En La televisión de calidad. Contenidos y debates, E. Pujadas concluye que el concepto de «televisión de calidad» es «relacional», ya que «no se trata de una definición cerrada de conceptos o de condiciones previas sino que se trata de un concepto que evalúa la relación entre un conjunto de características de un objeto [...] y unos valores sociales y contextuales determinados» (2011: 228-229). Así, las aproximaciones a esta idea dependen, en buena medida, del ámbito de referencia de los discursos. Si la calidad se valora en términos de sistemas de televisión, los criterios varían respecto a cuando se tiene en cuenta la calidad de la programación, de las cadenas o de un determinado espacio televisivo. Mientras en los primeros pesan indicadores estructurales, el último nivel se acerca a un terreno más concreto, en el que, sin embargo, también es posible distinguir entre una evaluación externa (los objetivos atribuidos al medio que provienen de disciplinas como la política, la economía, la ética, la extática o la crítica televisiva) e interna, planteada en términos estéticos que incluyen referencias al contenido, los temas, el tipo de tratamiento o la forma del programa, entre otros (2011: 148).
El aspecto relacional al que apuntaba Pujadas en la definición de calidad televisiva está presente también en la aportación de Amado Suárez, que concluye que «la calidad informativa no puede entenderse solo mirando hacia adentro de la redacción, sino que depende en gran medida de las relaciones que se establecen con el entorno» (2007: 25). En su opinión, involucra por igual a periodistas y empresarios.
Gutiérrez Coba apela a la idea de que el periodismo «no es simplemente un negocio sino un servicio social» –aunque tal vez sería más riguroso hablar de «servicio público o cívico»–, ya que en la calidad informativa confluyen la capacidad comercial, el compromiso del medio de comunicación y su proyecto informativo, pero también las competencias profesionales de quien elabora la información.
Y, desde esta perspectiva, la calidad de la información es un producto en sí, pues aunque se trate de un bien intangible es este producto el que entra en relación directa con el público y no los complejos lazos que se establecen entre profesionales del periodismo y empresa informativa (2006: 32).

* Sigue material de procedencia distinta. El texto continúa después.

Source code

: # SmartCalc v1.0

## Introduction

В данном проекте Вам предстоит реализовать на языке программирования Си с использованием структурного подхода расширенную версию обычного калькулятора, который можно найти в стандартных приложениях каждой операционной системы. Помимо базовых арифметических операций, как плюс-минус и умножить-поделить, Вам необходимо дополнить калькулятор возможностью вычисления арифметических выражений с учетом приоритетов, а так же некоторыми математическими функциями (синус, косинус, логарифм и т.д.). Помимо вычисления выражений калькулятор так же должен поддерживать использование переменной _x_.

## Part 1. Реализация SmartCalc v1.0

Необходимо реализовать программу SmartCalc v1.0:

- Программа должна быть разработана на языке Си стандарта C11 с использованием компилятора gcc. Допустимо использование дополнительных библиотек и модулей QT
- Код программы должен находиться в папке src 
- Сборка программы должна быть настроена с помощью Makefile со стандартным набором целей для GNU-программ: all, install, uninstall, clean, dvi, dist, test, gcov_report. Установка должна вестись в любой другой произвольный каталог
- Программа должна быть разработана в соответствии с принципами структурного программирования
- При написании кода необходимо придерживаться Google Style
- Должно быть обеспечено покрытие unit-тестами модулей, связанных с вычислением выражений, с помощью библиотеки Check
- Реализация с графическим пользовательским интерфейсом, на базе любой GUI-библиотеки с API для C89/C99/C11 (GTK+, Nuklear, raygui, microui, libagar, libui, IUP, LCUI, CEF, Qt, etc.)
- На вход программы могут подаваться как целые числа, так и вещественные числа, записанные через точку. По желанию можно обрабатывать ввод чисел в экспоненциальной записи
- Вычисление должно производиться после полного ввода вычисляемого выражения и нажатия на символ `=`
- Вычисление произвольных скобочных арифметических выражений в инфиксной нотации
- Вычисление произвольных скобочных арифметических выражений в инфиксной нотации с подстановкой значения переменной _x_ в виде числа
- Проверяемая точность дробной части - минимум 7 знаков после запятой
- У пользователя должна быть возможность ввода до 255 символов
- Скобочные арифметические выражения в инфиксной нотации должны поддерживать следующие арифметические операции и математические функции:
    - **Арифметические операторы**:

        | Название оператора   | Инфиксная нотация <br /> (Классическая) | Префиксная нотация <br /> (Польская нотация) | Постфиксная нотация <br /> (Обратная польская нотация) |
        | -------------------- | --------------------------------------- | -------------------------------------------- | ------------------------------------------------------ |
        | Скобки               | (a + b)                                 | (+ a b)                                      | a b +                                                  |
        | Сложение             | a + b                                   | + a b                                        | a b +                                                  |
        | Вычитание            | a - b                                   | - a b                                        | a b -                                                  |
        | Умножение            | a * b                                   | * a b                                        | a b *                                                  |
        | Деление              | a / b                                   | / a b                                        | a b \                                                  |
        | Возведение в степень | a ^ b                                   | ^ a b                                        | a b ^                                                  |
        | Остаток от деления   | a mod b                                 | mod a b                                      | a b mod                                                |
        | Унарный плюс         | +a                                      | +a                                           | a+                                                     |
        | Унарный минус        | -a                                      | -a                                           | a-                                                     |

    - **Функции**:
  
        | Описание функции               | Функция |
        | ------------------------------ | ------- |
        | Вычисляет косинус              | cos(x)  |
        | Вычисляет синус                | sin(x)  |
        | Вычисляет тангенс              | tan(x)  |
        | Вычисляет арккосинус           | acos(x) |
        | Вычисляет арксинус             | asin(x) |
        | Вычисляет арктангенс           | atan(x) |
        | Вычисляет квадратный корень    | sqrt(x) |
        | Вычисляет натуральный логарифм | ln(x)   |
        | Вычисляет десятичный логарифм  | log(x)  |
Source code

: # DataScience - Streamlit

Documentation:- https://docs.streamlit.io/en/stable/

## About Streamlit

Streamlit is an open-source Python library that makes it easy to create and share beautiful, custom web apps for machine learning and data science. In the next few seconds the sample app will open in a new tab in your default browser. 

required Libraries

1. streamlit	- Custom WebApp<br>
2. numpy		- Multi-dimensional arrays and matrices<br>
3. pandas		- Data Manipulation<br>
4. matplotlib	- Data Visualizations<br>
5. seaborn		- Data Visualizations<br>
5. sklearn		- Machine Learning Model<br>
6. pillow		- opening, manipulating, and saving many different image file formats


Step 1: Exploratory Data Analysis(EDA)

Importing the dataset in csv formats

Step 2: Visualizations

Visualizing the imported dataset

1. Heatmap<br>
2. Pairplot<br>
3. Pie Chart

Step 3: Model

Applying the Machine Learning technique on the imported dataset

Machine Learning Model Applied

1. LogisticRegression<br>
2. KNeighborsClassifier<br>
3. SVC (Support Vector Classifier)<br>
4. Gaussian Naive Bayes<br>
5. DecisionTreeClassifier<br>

Pese a no constituir propiamente una definición, las normas profesionales dictadas por grandes cadenas norteamericanas como CBS, NBC o ABC representan, en la práctica, una explicitación del concepto de calidad o excelencia profesional, ya que, como recoge J. A. García Avilés, sirven «como punto de referencia para evaluar la calidad del producto informativo de acuerdo con criterios profesionales» (1996: 19). Uno de los pioneros fue E. Murrow –trabajó en la CBS entre 1935 y 1960–, que apostaba por una información más original (no copiada de agencia) y reflexiva, un estilo claro y directo, independencia editorial frente a los criterios comerciales, imparcialidad basada en criterios profesionales, veracidad, responsabilidad y distinción entre información y opinión (García Avilés, 1996: 41-46). En la década de los sesenta del siglo XX empezaron a introducirse y aplicarse estándares de forma sistemática y a ampliarse a medida que surgían temas polémicos a los que cabía hacer frente (recreación de acontecimientos, periodismo de investigación, cobertura de disturbios, Guerra de Vietnam), pero estos no se fijaron en forma de manual hasta los años setenta. Sin embargo, desde entonces, bastantes de esos estándares no siempre se han respetado por intereses y presiones diversas.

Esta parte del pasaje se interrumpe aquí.